- **Work instruction**: Print every record exactly as it appears. Leave the pictures out.

[Data under study Boundary: Start]

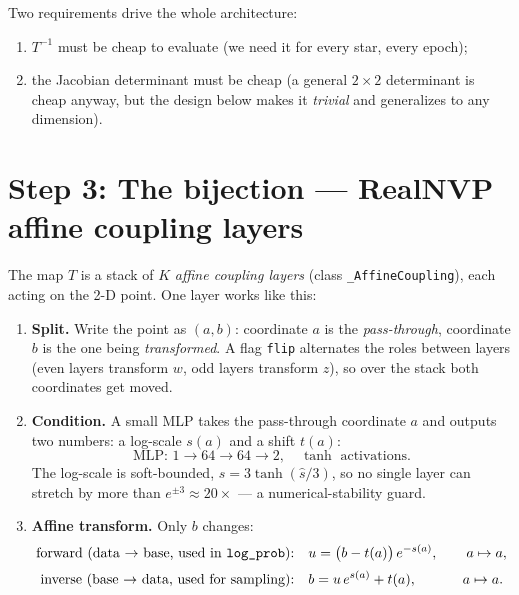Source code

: \documentclass[11pt]{article}
\begin{document}
Two requirements drive the whole architecture:
\begin{enumerate}[label=(\roman*)]
  \item $T^{-1}$ must be cheap to evaluate (we need it for every star, every epoch);
  \item the Jacobian determinant must be cheap (a general $2\times2$ determinant is
        cheap anyway, but the design below makes it \emph{trivial} and generalizes to
        any dimension).
\end{enumerate}

\section{Step 3: The bijection --- RealNVP affine coupling layers}

The map $T$ is a stack of $K$ \emph{affine coupling layers}
(class \texttt{\_AffineCoupling}), each acting on the 2-D point. One layer works
like this:

\begin{enumerate}[label=\textbf{3.\arabic*}]
\item \textbf{Split.} Write the point as $(a, b)$: coordinate $a$ is the
      \emph{pass-through}, coordinate $b$ is the one being \emph{transformed}.
      A flag \texttt{flip} alternates the roles between layers (even layers transform
      $w$, odd layers transform $z$), so over the stack both coordinates get moved.

\item \textbf{Condition.} A small MLP takes the pass-through coordinate $a$ and
      outputs two numbers: a log-scale $s(a)$ and a shift $t(a)$:
      \[
      \text{MLP: } 1 \to 64 \to 64 \to 2, \quad \tanh \text{ activations.}
      \]
      The log-scale is soft-bounded, $s = 3\tanh(\hat s/3)$, so no single layer can
      stretch by more than $e^{\pm 3}\approx 20\times$ --- a numerical-stability guard.

\item \textbf{Affine transform.} Only $b$ changes:
      \begin{align}
      \text{forward (data $\to$ base, used in \texttt{log\_prob}):}\quad
          & u = \bigl(b - t(a)\bigr)\, e^{-s(a)}, \qquad a \mapsto a, \\[2pt]
      \text{inverse (base $\to$ data, used for sampling):}\quad
          & b = u\, e^{s(a)} + t(a), \qquad\quad\; a \mapsto a.
      \end{align}
\end{enumerate}
\end{document}
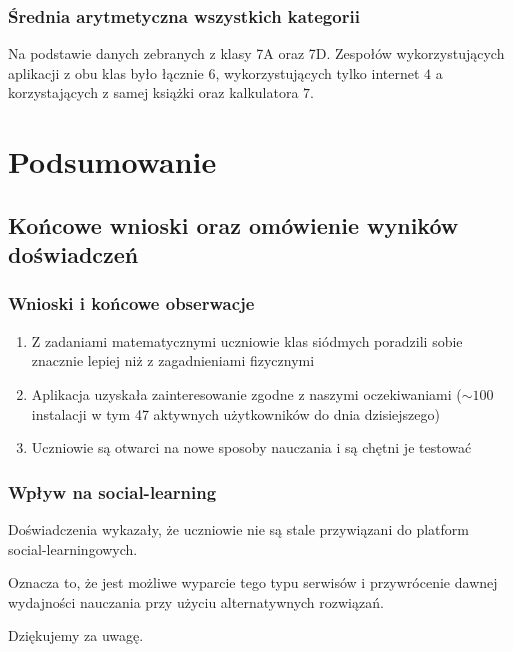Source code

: \documentclass[10pt]{beamer}
\begin{document}
\begin{frame}
\frametitle{Średnia arytmetyczna wszystkich kategorii}

\begin{figure}[H]


\end{figure}

\tiny Na podstawie danych zebranych z klasy 7A oraz 7D. Zespołów wykorzystujących aplikacji z obu klas było łącznie $6$, wykorzystujących tylko internet $4$ a korzystających z samej książki oraz kalkulatora $7$.

\end{frame}

\section{Podsumowanie}
\subsection{Końcowe wnioski oraz omówienie wyników doświadczeń}

\begin{frame}
  \frametitle{Wnioski i końcowe obserwacje}
  \begin{enumerate}
    \item Z zadaniami matematycznymi uczniowie klas siódmych poradzili sobie znacznie lepiej niż z zagadnieniami fizycznymi
    \item Aplikacja uzyskała zainteresowanie zgodne z naszymi oczekiwaniami ($\sim 100$ instalacji w tym 47 aktywnych użytkowników do dnia dzisiejszego)
    \item Uczniowie są otwarci na nowe sposoby nauczania i są chętni je testować
  \end{enumerate}
\end{frame}

\begin{frame}
  \frametitle{Wpływ na social-learning}
  Doświadczenia wykazały, że uczniowie nie są stale przywiązani do platform social-learningowych.

  Oznacza to, że jest możliwe wyparcie tego typu serwisów i przywrócenie dawnej wydajności nauczania przy użyciu alternatywnych rozwiązań.

  \raggedleft Dziękujemy za uwagę.
\end{frame}
\end{document}
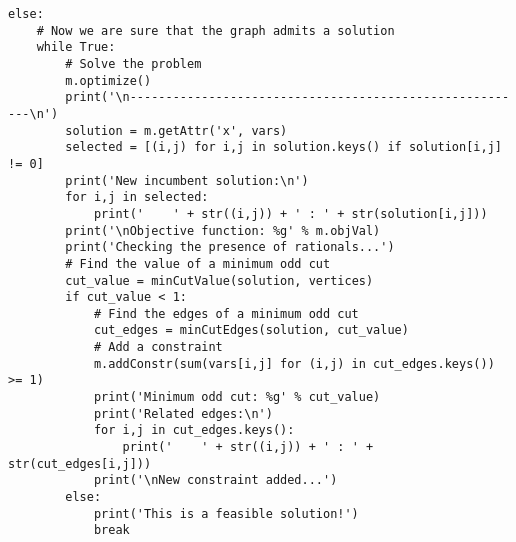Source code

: \begin{verbatim}
else:
    # Now we are sure that the graph admits a solution
    while True:
        # Solve the problem
        m.optimize()
        print('\n--------------------------------------------------------\n')
        solution = m.getAttr('x', vars)
        selected = [(i,j) for i,j in solution.keys() if solution[i,j] != 0]
        print('New incumbent solution:\n')
        for i,j in selected:
            print('    ' + str((i,j)) + ' : ' + str(solution[i,j]))
        print('\nObjective function: %g' % m.objVal)
        print('Checking the presence of rationals...')
        # Find the value of a minimum odd cut
        cut_value = minCutValue(solution, vertices)
        if cut_value < 1:
            # Find the edges of a minimum odd cut
            cut_edges = minCutEdges(solution, cut_value)
            # Add a constraint
            m.addConstr(sum(vars[i,j] for (i,j) in cut_edges.keys()) >= 1)
            print('Minimum odd cut: %g' % cut_value)
            print('Related edges:\n')
            for i,j in cut_edges.keys():
                print('    ' + str((i,j)) + ' : ' + str(cut_edges[i,j]))
            print('\nNew constraint added...')
        else:
            print('This is a feasible solution!')
            break
\end{verbatim}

[Data under study Boundary: End]

- **Expected output**:
Source code

: \documentclass[11pt]{article}
\begin{document}
Two requirements drive the whole architecture:
\begin{enumerate}[label=(\roman*)]
  \item $T^{-1}$ must be cheap to evaluate (we need it for every star, every epoch);
  \item the Jacobian determinant must be cheap (a general $2\times2$ determinant is
        cheap anyway, but the design below makes it \emph{trivial} and generalizes to
        any dimension).
\end{enumerate}

\section{Step 3: The bijection --- RealNVP affine coupling layers}

The map $T$ is a stack of $K$ \emph{affine coupling layers}
(class \texttt{\_AffineCoupling}), each acting on the 2-D point. One layer works
like this:

\begin{enumerate}[label=\textbf{3.\arabic*}]
\item \textbf{Split.} Write the point as $(a, b)$: coordinate $a$ is the
      \emph{pass-through}, coordinate $b$ is the one being \emph{transformed}.
      A flag \texttt{flip} alternates the roles between layers (even layers transform
      $w$, odd layers transform $z$), so over the stack both coordinates get moved.

\item \textbf{Condition.} A small MLP takes the pass-through coordinate $a$ and
      outputs two numbers: a log-scale $s(a)$ and a shift $t(a)$:
      \[
      \text{MLP: } 1 \to 64 \to 64 \to 2, \quad \tanh \text{ activations.}
      \]
      The log-scale is soft-bounded, $s = 3\tanh(\hat s/3)$, so no single layer can
      stretch by more than $e^{\pm 3}\approx 20\times$ --- a numerical-stability guard.

\item \textbf{Affine transform.} Only $b$ changes:
      \begin{align}
      \text{forward (data $\to$ base, used in \texttt{log\_prob}):}\quad
          & u = \bigl(b - t(a)\bigr)\, e^{-s(a)}, \qquad a \mapsto a, \\[2pt]
      \text{inverse (base $\to$ data, used for sampling):}\quad
          & b = u\, e^{s(a)} + t(a), \qquad\quad\; a \mapsto a.
      \end{align}
\end{enumerate}
\end{document}
Source code

: \documentclass[10pt]{beamer}
\begin{document}
\begin{frame}
\frametitle{Średnia arytmetyczna wszystkich kategorii}

\begin{figure}[H]


\end{figure}

\tiny Na podstawie danych zebranych z klasy 7A oraz 7D. Zespołów wykorzystujących aplikacji z obu klas było łącznie $6$, wykorzystujących tylko internet $4$ a korzystających z samej książki oraz kalkulatora $7$.

\end{frame}

\section{Podsumowanie}
\subsection{Końcowe wnioski oraz omówienie wyników doświadczeń}

\begin{frame}
  \frametitle{Wnioski i końcowe obserwacje}
  \begin{enumerate}
    \item Z zadaniami matematycznymi uczniowie klas siódmych poradzili sobie znacznie lepiej niż z zagadnieniami fizycznymi
    \item Aplikacja uzyskała zainteresowanie zgodne z naszymi oczekiwaniami ($\sim 100$ instalacji w tym 47 aktywnych użytkowników do dnia dzisiejszego)
    \item Uczniowie są otwarci na nowe sposoby nauczania i są chętni je testować
  \end{enumerate}
\end{frame}

\begin{frame}
  \frametitle{Wpływ na social-learning}
  Doświadczenia wykazały, że uczniowie nie są stale przywiązani do platform social-learningowych.

  Oznacza to, że jest możliwe wyparcie tego typu serwisów i przywrócenie dawnej wydajności nauczania przy użyciu alternatywnych rozwiązań.

  \raggedleft Dziękujemy za uwagę.
\end{frame}
\end{document}
Source code

: \begin{verbatim}
else:
    # Now we are sure that the graph admits a solution
    while True:
        # Solve the problem
        m.optimize()
        print('\n--------------------------------------------------------\n')
        solution = m.getAttr('x', vars)
        selected = [(i,j) for i,j in solution.keys() if solution[i,j] != 0]
        print('New incumbent solution:\n')
        for i,j in selected:
            print('    ' + str((i,j)) + ' : ' + str(solution[i,j]))
        print('\nObjective function: %g' % m.objVal)
        print('Checking the presence of rationals...')
        # Find the value of a minimum odd cut
        cut_value = minCutValue(solution, vertices)
        if cut_value < 1:
            # Find the edges of a minimum odd cut
            cut_edges = minCutEdges(solution, cut_value)
            # Add a constraint
            m.addConstr(sum(vars[i,j] for (i,j) in cut_edges.keys()) >= 1)
            print('Minimum odd cut: %g' % cut_value)
            print('Related edges:\n')
            for i,j in cut_edges.keys():
                print('    ' + str((i,j)) + ' : ' + str(cut_edges[i,j]))
            print('\nNew constraint added...')
        else:
            print('This is a feasible solution!')
            break
\end{verbatim}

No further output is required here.